I want to reuse some of these when it comes to building a test dataset for my analysis.

In [1]:
import json
from pathlib import Path

root_dir = Path.cwd().parent
data_dir = root_dir / "data"
prompts_dir = data_dir / "gender_prompts"

Now load and inspect the first 5 prompts for each file.

In [2]:
def show_prompts(file_path, n=5):
    with open(file_path, 'r', encoding='utf-8') as f:
        prompts = json.load(f)
    for p in prompts[:n]:
        print(f"Prompt {p['profile_id']}: {p['prompt_text']}")

In [3]:
gender_assumed = prompts_dir / "prompts_gender_assumed_base.json"
gender_given = prompts_dir / "prompts_gender_given.json"
gender_given_base = prompts_dir / "prompts_gender_given_base.json"

show_prompts(gender_given, n=1)
show_prompts(gender_given_base, n=1)

Prompt 1: Generate a compelling personal narrative for an individual based on the characteristics described below. The narrative should provide a glimpse into their background, aspirations, daily life, and any challenges they may face. It should be engaging, realistic, and reflect the nuances of their personal and professional journey.

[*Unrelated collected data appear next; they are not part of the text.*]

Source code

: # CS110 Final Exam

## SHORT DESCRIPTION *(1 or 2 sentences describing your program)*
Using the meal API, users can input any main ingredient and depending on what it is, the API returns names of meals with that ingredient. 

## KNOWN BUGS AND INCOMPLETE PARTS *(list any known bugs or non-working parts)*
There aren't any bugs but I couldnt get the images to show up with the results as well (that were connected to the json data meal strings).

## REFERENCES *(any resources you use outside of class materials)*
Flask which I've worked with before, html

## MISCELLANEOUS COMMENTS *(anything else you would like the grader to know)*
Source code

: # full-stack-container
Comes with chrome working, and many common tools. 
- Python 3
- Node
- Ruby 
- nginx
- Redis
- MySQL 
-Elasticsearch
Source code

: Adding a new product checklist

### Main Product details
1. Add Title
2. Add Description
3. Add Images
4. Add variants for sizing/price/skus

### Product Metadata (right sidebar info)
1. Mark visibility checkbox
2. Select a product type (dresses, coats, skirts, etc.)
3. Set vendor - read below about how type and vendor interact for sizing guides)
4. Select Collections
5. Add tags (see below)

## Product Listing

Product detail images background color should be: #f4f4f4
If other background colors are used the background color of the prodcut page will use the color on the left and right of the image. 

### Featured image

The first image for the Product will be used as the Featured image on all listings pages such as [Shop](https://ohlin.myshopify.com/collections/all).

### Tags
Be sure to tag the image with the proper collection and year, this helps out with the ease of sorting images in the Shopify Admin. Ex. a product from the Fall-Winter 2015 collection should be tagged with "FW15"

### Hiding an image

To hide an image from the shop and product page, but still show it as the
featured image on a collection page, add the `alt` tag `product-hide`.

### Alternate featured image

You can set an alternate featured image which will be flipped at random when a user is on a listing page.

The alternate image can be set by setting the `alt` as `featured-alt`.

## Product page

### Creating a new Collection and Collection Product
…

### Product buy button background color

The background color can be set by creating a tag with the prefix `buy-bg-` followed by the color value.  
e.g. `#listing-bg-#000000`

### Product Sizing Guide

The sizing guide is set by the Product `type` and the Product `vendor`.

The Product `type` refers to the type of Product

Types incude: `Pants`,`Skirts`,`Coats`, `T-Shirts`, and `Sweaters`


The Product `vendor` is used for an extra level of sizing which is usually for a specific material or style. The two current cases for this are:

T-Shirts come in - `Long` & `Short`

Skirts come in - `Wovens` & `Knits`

Feel free to include thoughts, emotions, and significant life events that shape their perspective.
The response should be no longer than 300 words.

-### Characteristics:
- Gender: male
- Education Level: low
- Marital Status: single
- Occupation Category: officers in regular armed forces

-### Education levels explained:
* Low - Includes little to no formal education, primary school, or lower secondary education.
* Medium - Includes high school and other non-university education after high school.
* High - Includes university-level education and beyond.


Prompt 1: The following text is a personal narrative for an individual based on their characteristi

## Output from IFT for gender_given prompts

I prompted, with the first 5 `gender_given` prompts Qwen2.5-1.5B-Instruct, and generated 3 responses for each prompt.

Time to inspect

In [4]:
output_file = data_dir / "output_ift.jsonl"

with open(output_file, 'r', encoding='utf-8') as f:
    outputs = [json.loads(line) for line in f]

    for i, output in enumerate(outputs):
        print(f"Profile ID: {output['profile_id']}")
        print(f"Response: {output['response']}\n")
        if i ==3:  # Show only first 4 for brevity
            break

Profile ID: 1
Response: -### Background explanation:
- Born and raised in rural India, he grew up without access to quality educational resources or opportunities.
- Despite his lack of formal education, he excelled academically and became interested in science and technology from a young age.
- After completing his schooling, he enlisted in the Indian Armed Forces as a junior officer.

-### Aspirations:
- To serve his country with integrity and dedication.
- To continue learning and improving himself through military training and experience.
- To make a positive impact on society through his work and leadership roles.

-### Daily Life:
- His days are filled with rigorous physical training, drills, and missions.
- He spends long hours studying and preparing for upcoming assignments.
- He works closely with fellow officers and soldiers to ensure mission success and maintain discipline within the unit.

-### Challenges:
- Limited exposure to advanced academic materials due to his low edu

## Output from base model

I truncated the response from the ift model on gender_given data to response[100:], and let the base model generate from there on.

In [5]:
output_file = data_dir / "output_base.jsonl"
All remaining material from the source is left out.